Clopidogrel has been compared to aspirin for the secondary prevention of cardiovascular events in the CAPRIE trial [11]. This study included a subgroup of 6452 patients with PAD and demonstrated that clopidogrel was associated with a statistically significant 23.8% (p = 0.0028) reduction in the composite of ischemic stroke, MI, and vascular death. The effect on overall mortality was minimal, and clopidogrel was at least as well tolerated as aspirin.

The CHARISMA trial [12] is the only large randomized trial to compare a strategy of dual antiplatelet therapy (DAPT) with aspirin and clopidogrel to aspirin alone for the prevention of atherothrombotic events in patients at high risk. The overall study was negative, with no clear benefit of DAPT being proven over and above aspirin alone for the prevention of MI, stroke, or cardiovascular death. A post hoc analysis focusing on PAD patients (n = 3096) was subsequently performed [13]. Here, the composite primary efficacy (cardiovascular death, MI, and stroke) and safety end points occurred with similar frequency in patients treated with either antiplatelet strategy.
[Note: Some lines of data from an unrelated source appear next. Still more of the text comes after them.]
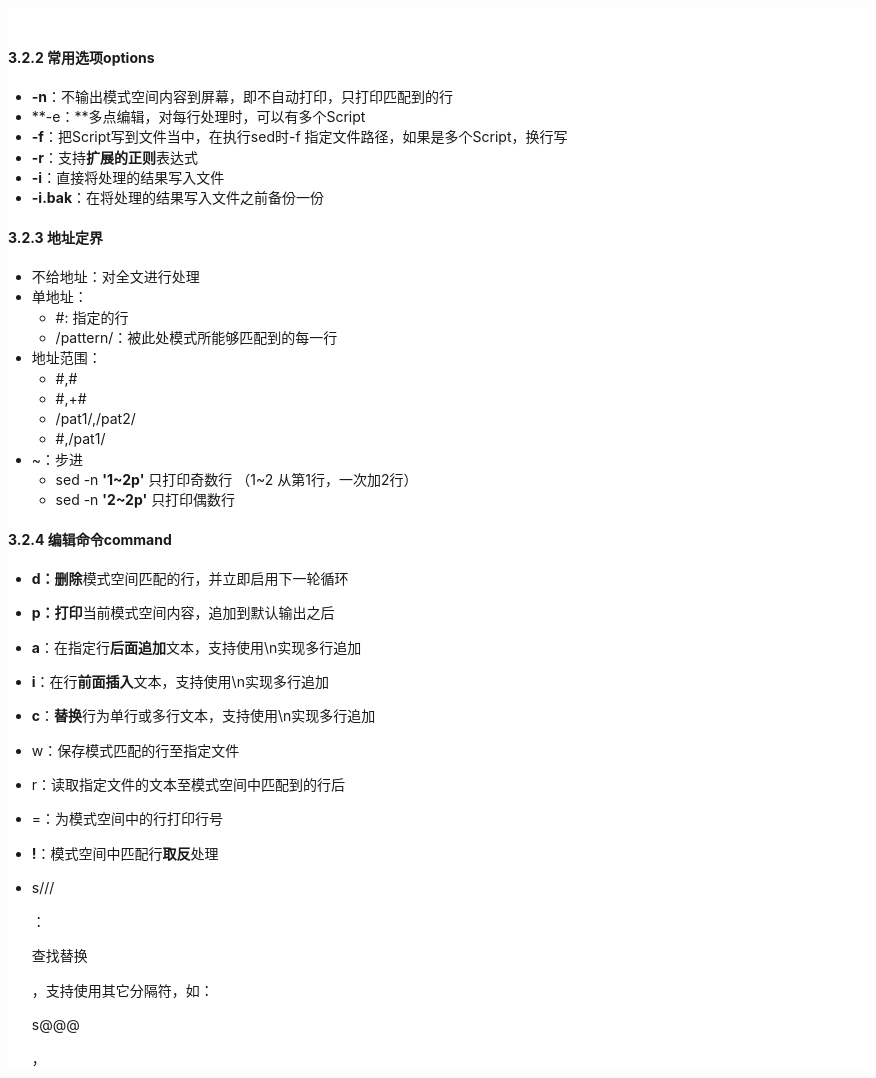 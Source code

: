 　　

#### **3.2.2 常用选项options**

-  **-n**：不输出模式空间内容到屏幕，即不自动打印，只打印匹配到的行
-  **-e：**多点编辑，对每行处理时，可以有多个Script
-  **-f**：把Script写到文件当中，在执行sed时-f 指定文件路径，如果是多个Script，换行写
-  **-r**：支持**扩展的正则**表达式
-  **-i**：直接将处理的结果写入文件
-  **-i.bak**：在将处理的结果写入文件之前备份一份

 

#### **3.2.3 地址定界**

-  不给地址：对全文进行处理
- 单地址：
  -  \#: 指定的行
  -  /pattern/：被此处模式所能够匹配到的每一行
- 地址范围：
  -  \#,#
  -  \#,+#
  -  /pat1/,/pat2/
  -  \#,/pat1/
- ~：步进
  -  sed -n **'1~2p'** 只打印奇数行 （1~2 从第1行，一次加2行）
  -  sed -n **'2~2p'** 只打印偶数行

 

#### **3.2.4 编辑命令command**

-  **d：删除**模式空间匹配的行，并立即启用下一轮循环

-  **p：打印**当前模式空间内容，追加到默认输出之后

-  **a**：在指定行**后面追加**文本，支持使用\n实现多行追加

-  **i**：在行**前面插入**文本，支持使用\n实现多行追加

-  **c**：**替换**行为单行或多行文本，支持使用\n实现多行追加

-  w：保存模式匹配的行至指定文件

-  r：读取指定文件的文本至模式空间中匹配到的行后

-  =：为模式空间中的行打印行号

-  **!**：模式空间中匹配行**取反**处理

- s///

  ：

  查找替换

  ，支持使用其它分隔符，如：

  s@@@

  ，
The combination of clopidogrel with aspirin therapy reduced the rate of MI (2.3% vs. 3.7%; hazard ratio [HR], 0.63; 95% confidence interval [CI], 0.42–0.96; P = 0.029) and the rate of hospitalization for ischemic events (16.5% vs. 20.1%; HR, 0.81; 95% CI, 0.68–0.95; P = 0.011) but caused an increased rate of minor bleeding (34.4% vs. 20.8%; odds ratio [OR], 1.99; 95% CI, 1.69–2.34; P < 0.001). The trial investigators suggest therefore that patients perceived to be at a low bleeding but high atherothrombotic risk may gain some added benefit from DAPT.

Oral anticoagulation (OAC) has been shown to reduce major cardiovascular events in patients with CAD [14], and it has therefore been hypothesized that the addition of an anticoagulant to aspirin may also be benefit for PAD patients. MA data has proved inconclusive in establishing the efficacy and safety of OAC with or without aspirin in the context of PAD [15]. The WAVE trial compared a strategy of warfarin (INR 2.0–3.0) in addition to aspirin with aspirin alone in 2161 patients with PAD [16]. Combination therapy was no more effective than aspirin alone for the prevention of MI, stroke, or cardiovascular death. Life-threatening bleeding, however, was significantly increased in the combination therapy group (relative risk, 3.41; 95% CI, 1.84 to 6.35; P<0.001), including fatal bleeds and hemorrhagic stroke.